Carolyn Hax is away. The following first appeared Nov. 19, 2008.

Dear Carolyn: My husband says that, because my two brothers divorced, their exes are out of our family. I am nice to my brothers’ new girlfriends, but the marriages were both for 20 years, and I think of the exes as my sisters.

Also, I’ve known my husband’s brother’s ex-wife since junior high school — longer than I’ve known my brother-in-law. We still hang out, and I consider her a good friend. My husband says my loyalty should be with the new women and none of the exes.

I don’t want to be thought of as disloyal, but I have a very hard time with this situation. I don’t want to have to pick one side.

Troubled: I don’t want to take sides either, so I’m going to have to figure out a nonpartisan way to point out that your husband is being a complete tool.

The responsibility of adults to behave like adults isn’t situational; we all bear it every day, under pressures big and small. However, the more complicated the situation, the more urgent it becomes that people resist the temptation to behave like miffed adolescents.

You don’t just discard people because they’re in a new place on the org chart. Explaining decency is about as self-defeating as explaining a joke, but I’ll do it anyway: Excommunicating these exes now would send the message that you were nice to them only because you had to be.

That will certainly be true with some relatives; you put on a civil face with Aunt Toad only because your uncle married her, and because recoiling with horror and screaming at the Thanksgiving table aren’t polite ways to react. If your uncle were to divorce her, then you’d be under no obligation to stay in touch.

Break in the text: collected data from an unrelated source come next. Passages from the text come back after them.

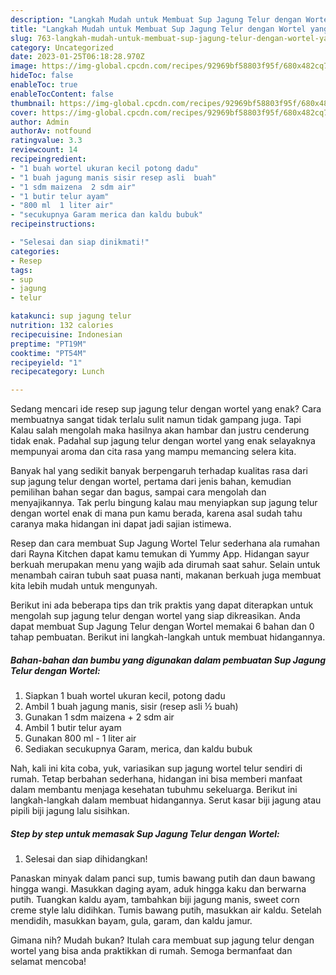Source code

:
 ```yaml
---
description: "Langkah Mudah untuk Membuat Sup Jagung Telur dengan Wortel yang Sempurna"
title: "Langkah Mudah untuk Membuat Sup Jagung Telur dengan Wortel yang Sempurna"
slug: 763-langkah-mudah-untuk-membuat-sup-jagung-telur-dengan-wortel-yang-sempurna
category: Uncategorized
date: 2023-01-25T06:18:28.970Z
image: https://img-global.cpcdn.com/recipes/92969bf58803f95f/680x482cq70/sup-jagung-telur-dengan-wortel-foto-resep-utama.jpg
hideToc: false
enableToc: true
enableTocContent: false
thumbnail: https://img-global.cpcdn.com/recipes/92969bf58803f95f/680x482cq70/sup-jagung-telur-dengan-wortel-foto-resep-utama.jpg
cover: https://img-global.cpcdn.com/recipes/92969bf58803f95f/680x482cq70/sup-jagung-telur-dengan-wortel-foto-resep-utama.jpg
author: Admin
authorAv: notfound
ratingvalue: 3.3
reviewcount: 14
recipeingredient:
- "1 buah wortel ukuran kecil potong dadu"
- "1 buah jagung manis sisir resep asli  buah"
- "1 sdm maizena  2 sdm air"
- "1 butir telur ayam"
- "800 ml  1 liter air"
- "secukupnya Garam merica dan kaldu bubuk"
recipeinstructions:

- "Selesai dan siap dinikmati!"
categories:
- Resep
tags:
- sup
- jagung
- telur

katakunci: sup jagung telur 
nutrition: 132 calories
recipecuisine: Indonesian
preptime: "PT19M"
cooktime: "PT54M"
recipeyield: "1"
recipecategory: Lunch

---
```



Sedang mencari ide resep sup jagung telur dengan wortel yang enak? Cara membuatnya sangat tidak terlalu sulit namun tidak gampang juga. Tapi Kalau salah mengolah maka hasilnya akan hambar dan justru cenderung tidak enak. Padahal sup jagung telur dengan wortel yang enak selayaknya mempunyai aroma dan cita rasa yang mampu memancing selera kita.


Banyak hal yang sedikit banyak berpengaruh terhadap kualitas rasa dari sup jagung telur dengan wortel, pertama dari jenis bahan, kemudian pemilihan bahan segar dan bagus, sampai cara mengolah dan menyajikannya. Tak perlu bingung kalau mau menyiapkan sup jagung telur dengan wortel enak di mana pun kamu berada, karena asal sudah tahu caranya maka hidangan ini dapat jadi sajian istimewa.

Resep dan cara membuat Sup Jagung Wortel Telur sederhana ala rumahan dari Rayna Kitchen dapat kamu temukan di Yummy App. Hidangan sayur berkuah merupakan menu yang wajib ada dirumah saat sahur. Selain untuk menambah cairan tubuh saat puasa nanti, makanan berkuah juga membuat kita lebih mudah untuk mengunyah.


Berikut ini ada beberapa tips dan trik praktis yang dapat diterapkan untuk mengolah sup jagung telur dengan wortel yang siap dikreasikan. Anda dapat membuat Sup Jagung Telur dengan Wortel memakai 6 bahan dan 0 tahap pembuatan. Berikut ini langkah-langkah untuk membuat hidangannya.

<!--inarticleads1-->

##### Bahan-bahan dan bumbu yang digunakan dalam pembuatan Sup Jagung Telur dengan Wortel:

1. Siapkan 1 buah wortel ukuran kecil, potong dadu
1. Ambil 1 buah jagung manis, sisir (resep asli ½ buah)
1. Gunakan 1 sdm maizena + 2 sdm air
1. Ambil 1 butir telur ayam
1. Gunakan 800 ml - 1 liter air
1. Sediakan secukupnya Garam, merica, dan kaldu bubuk


Nah, kali ini kita coba, yuk, variasikan sup jagung wortel telur sendiri di rumah. Tetap berbahan sederhana, hidangan ini bisa memberi manfaat dalam membantu menjaga kesehatan tubuhmu sekeluarga. Berikut ini langkah-langkah dalam membuat hidangannya. Serut kasar biji jagung atau pipili biji jagung lalu sisihkan. 

<!--inarticleads2-->

##### Step by step untuk memasak Sup Jagung Telur dengan Wortel:


1. Selesai dan siap dihidangkan!

Panaskan minyak dalam panci sup, tumis bawang putih dan daun bawang hingga wangi. Masukkan daging ayam, aduk hingga kaku dan berwarna putih. Tuangkan kaldu ayam, tambahkan biji jagung manis, sweet corn creme style lalu didihkan. Tumis bawang putih, masukkan air kaldu. Setelah mendidih, masukkan bayam, gula, garam, dan kaldu jamur. 

Gimana nih? Mudah bukan? Itulah cara membuat sup jagung telur dengan wortel yang bisa anda praktikkan di rumah. Semoga bermanfaat dan selamat mencoba!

But where the affection is genuine and independent of the family tie, then it’s only natural for your loyalties to reflect that independence. In fact, integrity demands it. Memo to your husband: Where one spouse shows integrity, it’s on the other spouse to show some respect.

Integrity also demands, of course, that you be judicious in maintaining ties to exes, as well as being kind to any newcomers. You don’t want to blather on about the ex in front of the new squeeze, or invite the ex just to spite others, or otherwise exploit your friendship with the ex to advance your own agenda. And although you don’t need to explain yourself to anyone, you should be clear on your own reasoning, so your behavior remains principled and consistent.

Conveniently, by making sure any against-the-spousal-grain decision is also a thoughtful one, you inoculate yourself against behavior that would be legitimately disloyal: fraternizing with an ex who did something inexcusable. If one of these exes abused your brother-in-law, for example, or mistreated him without showing any indication of remorse, then your husband, alas, would be right: You would be obligated to pick a side.

I’d conclude by saying that it’s not about family, it’s about justice, but even that would be off the mark; in deciding the right thing to do, the only absolute that applies is that there are no absolutes. The “right thing” is unique to each situation — so the right thing for your husband to do is to accept that you’ll decide for yourself.